The Irwin Jacobs plan to remove cars from Balboa Park, which has spawned a bitter debate, will go before the City Council this summer, the U-T reports.

Jacobs, the founder of Qualcomm, has plenty of support from Balboa Park institutions but has run into opposition from preservationists, among others, who like the idea of a car-less park but can’t bear the specific proposal in question. For background, watch our San Diego Explained video about the proposal.

Letters: Go Independents, Beauty, Stadium and Filner!

Readers have had a lot to say recently. Here’s a sampling of letters we got the last couple days:

• Oscar Ramos, from Golden Hill, is intrigued about Nathan Fletcher and friends’ defection from political parties. “The extent to which Fletcher is a true independent or just a Republican opportunist is less important than whether he can seriously compete against the two parties.”

•  Robert Leif calls Fletcher a “tool of downtown” and explains why he prefers Bob Filner in the mayor’s race.

• Jet Prudencio says it’s time to beautify the streets, especially where people should be walking.
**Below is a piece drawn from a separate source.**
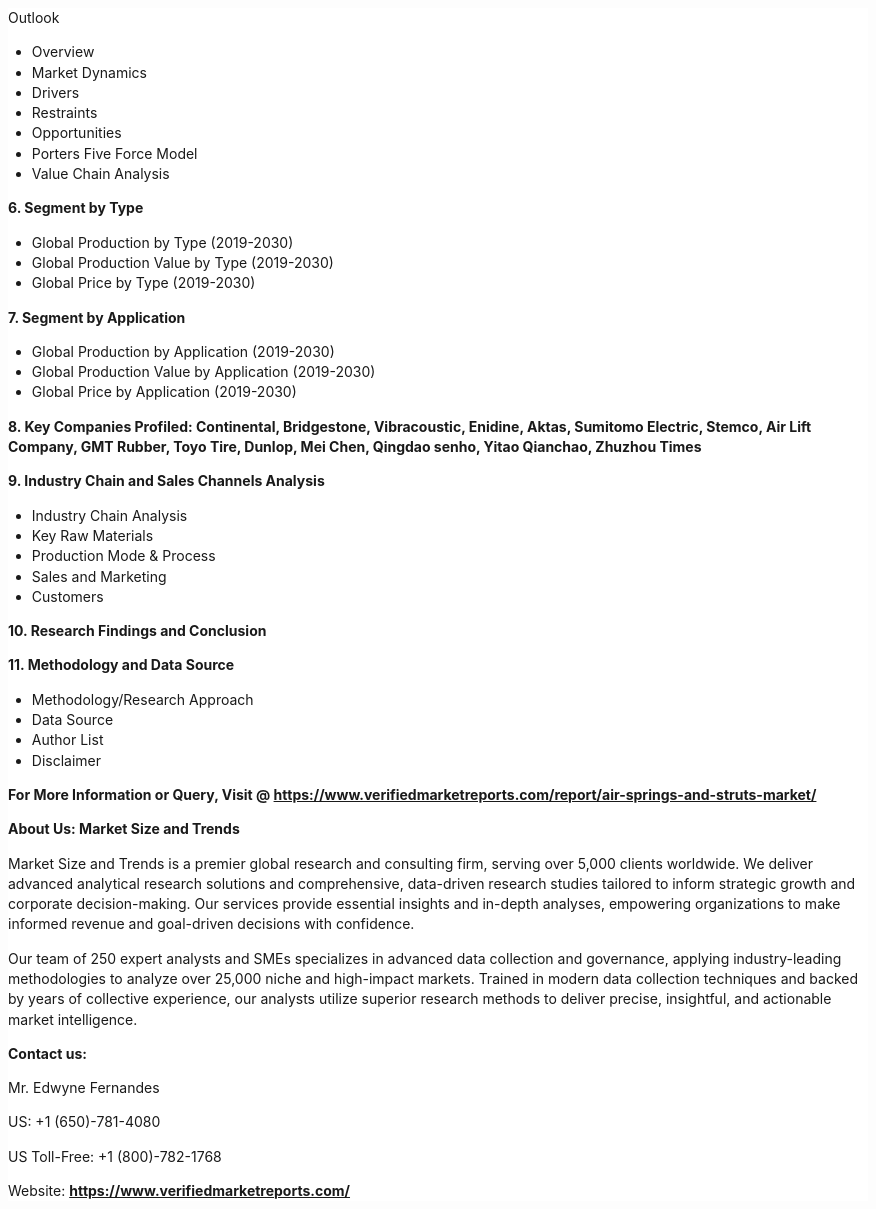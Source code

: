 Outlook</strong></p><ul><li>Overview</li><li>Market Dynamics</li><li>Drivers</li><li>Restraints</li><li>Opportunities</li><li>Porters Five Force Model</li><li>Value Chain Analysis&nbsp;</li></ul><p><strong>6. Segment by Type</strong></p><ul><li>Global Production by Type (2019-2030)</li><li>Global Production Value by Type (2019-2030)</li><li>Global Price by Type (2019-2030)</li></ul><p><strong>7. Segment by Application</strong></p><ul><li>Global Production by Application (2019-2030)</li><li>Global Production Value by Application (2019-2030)</li><li>Global Price by Application (2019-2030)</li></ul><p><strong>8. Key Companies Profiled: Continental, Bridgestone, Vibracoustic, Enidine, Aktas, Sumitomo Electric, Stemco, Air Lift Company, GMT Rubber, Toyo Tire, Dunlop, Mei Chen, Qingdao senho, Yitao Qianchao, Zhuzhou Times</strong></p><p><strong>9. Industry Chain and Sales Channels Analysis</strong></p><ul><li>Industry Chain Analysis</li><li>Key Raw Materials</li><li>Production Mode &amp; Process</li><li>Sales and Marketing</li><li>Customers</li></ul><p><strong>10. Research Findings and Conclusion</strong></p><p><strong>11. Methodology and Data Source</strong></p><ul><li>Methodology/Research Approach</li><li>Data Source</li><li>Author List</li><li>Disclaimer</li></ul></p><p><strong>For More Information or Query, Visit @ <a href="https://www.verifiedmarketreports.com/report/air-springs-and-struts-market/">https://www.verifiedmarketreports.com/report/air-springs-and-struts-market/</a></strong></p><p><strong>About Us: Market Size and Trends</strong></p><p>Market Size and Trends is a premier global research and consulting firm, serving over 5,000 clients worldwide. We deliver advanced analytical research solutions and comprehensive, data-driven research studies tailored to inform strategic growth and corporate decision-making. Our services provide essential insights and in-depth analyses, empowering organizations to make informed revenue and goal-driven decisions with confidence.</p><p>Our team of 250 expert analysts and SMEs specializes in advanced data collection and governance, applying industry-leading methodologies to analyze over 25,000 niche and high-impact markets. Trained in modern data collection techniques and backed by years of collective experience, our analysts utilize superior research methods to deliver precise, insightful, and actionable market intelligence.</p><p><strong>Contact us:</strong></p><p>Mr. Edwyne Fernandes</p><p>US: +1 (650)-781-4080</p><p>US Toll-Free: +1 (800)-782-1768</p><p>Website: <strong><a href="https://www.verifiedmarketreports.com/">https://www.verifiedmarketreports.com/</a></strong></p>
• Bill Schwenker says, of course, if you’re going to spend a billion dollars on something to help the economy, it should be a stadium. He’s not being sarcastic at all. Not at all.

Quick News Hits

• Councilman Carl DeMaio, the political perpetual motion machine, is coming out against the city’s Deferred Retirement Option Plan, or DROP, which “allows employees to simultaneously collect a salary and a pension,” the U-T reports. “He wants city leaders to make immediate changes to DROP to make it less appealing and then seek a court ruling to eliminate it altogether.”

• More than $200 million in planned urban renewal projects in City Heights got approval to continue forward despite the state’s killing of redevelopment agencies, Speak City Heights reports. The city will send the projects, and hundreds of others, to the state and hope they survive a review process.

• Our story about Rep. Bob Filner finally releasing his plan to reform retirement benefits for city employees set off a debate in our comments. Mark Giffin coins an unpleasant new term to describe saddling kids with debts, while James Davis writes that Filner’s “‘plan’ for pension reform is a complete joke. So he wants taxpayers to pay into the stock market vs an employees own contributions to it, leaving the risk to them individually?”

Also, former City Council member, and current head of the Municipal Employees Association, Michael Zucchet, got into it with Bill Sheffler, the actuary and former member of the Pension Reform Committee.

• KPBS looks at the business of low-cost funerals, profiling a group that negotiates with funeral homes for better deals and a Carlsbad company called Basic Funerals that aims to allow people to spend the very minimum on arrangements for their late loved ones.

This story reminds me of a storefront sign I spotted in Normal Heights a few years ago. “Caskets & More,” it said.

The store’s gone now, leaving a mystery of what that “more” actually meant.